» **Work task**:
Produce a copy of every line in the records that holds the string "Finding".

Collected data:
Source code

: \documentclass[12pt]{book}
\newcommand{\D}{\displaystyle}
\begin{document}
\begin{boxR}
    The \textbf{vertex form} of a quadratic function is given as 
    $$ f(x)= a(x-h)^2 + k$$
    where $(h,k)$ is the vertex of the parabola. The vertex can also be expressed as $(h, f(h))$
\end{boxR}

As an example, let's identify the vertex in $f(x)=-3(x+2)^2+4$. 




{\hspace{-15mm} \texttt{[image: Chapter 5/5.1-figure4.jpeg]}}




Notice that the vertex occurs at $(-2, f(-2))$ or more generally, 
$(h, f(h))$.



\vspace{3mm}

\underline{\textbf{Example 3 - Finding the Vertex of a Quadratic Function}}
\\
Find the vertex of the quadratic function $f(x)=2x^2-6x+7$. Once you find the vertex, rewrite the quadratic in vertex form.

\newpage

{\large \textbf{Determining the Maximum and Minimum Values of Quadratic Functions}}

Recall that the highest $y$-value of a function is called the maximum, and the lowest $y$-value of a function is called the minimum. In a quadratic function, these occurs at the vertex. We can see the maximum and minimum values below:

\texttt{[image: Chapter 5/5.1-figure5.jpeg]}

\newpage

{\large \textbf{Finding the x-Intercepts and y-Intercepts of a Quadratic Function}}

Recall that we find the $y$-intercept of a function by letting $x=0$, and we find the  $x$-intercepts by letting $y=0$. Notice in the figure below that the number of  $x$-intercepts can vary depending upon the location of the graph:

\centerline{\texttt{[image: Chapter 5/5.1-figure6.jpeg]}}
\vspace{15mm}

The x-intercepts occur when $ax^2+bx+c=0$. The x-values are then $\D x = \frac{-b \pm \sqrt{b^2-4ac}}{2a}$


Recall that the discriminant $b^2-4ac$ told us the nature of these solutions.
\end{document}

...

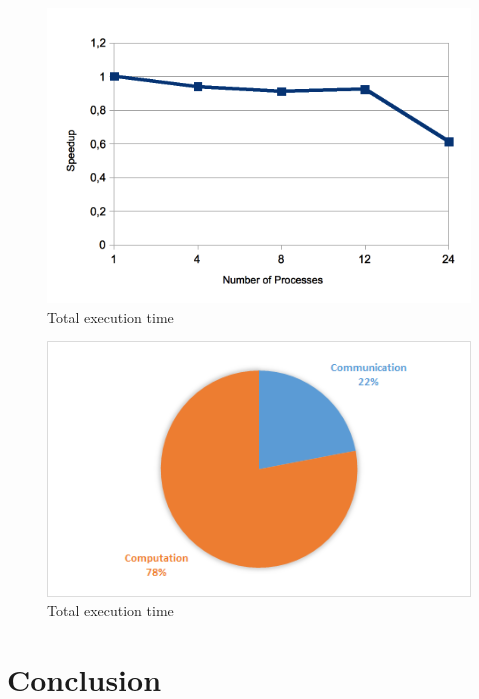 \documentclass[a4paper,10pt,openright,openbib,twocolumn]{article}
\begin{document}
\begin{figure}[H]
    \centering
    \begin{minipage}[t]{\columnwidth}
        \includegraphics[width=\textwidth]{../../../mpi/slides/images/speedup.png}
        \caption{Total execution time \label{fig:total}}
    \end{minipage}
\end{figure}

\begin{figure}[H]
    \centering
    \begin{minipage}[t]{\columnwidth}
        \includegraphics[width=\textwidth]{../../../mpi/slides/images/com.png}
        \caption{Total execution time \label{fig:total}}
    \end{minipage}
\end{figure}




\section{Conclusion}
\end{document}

» **Answer for this exercise**:
\underline{\textbf{Example 3 - Finding the Vertex of a Quadratic Function}}
{\large \textbf{Finding the x-Intercepts and y-Intercepts of a Quadratic Function}}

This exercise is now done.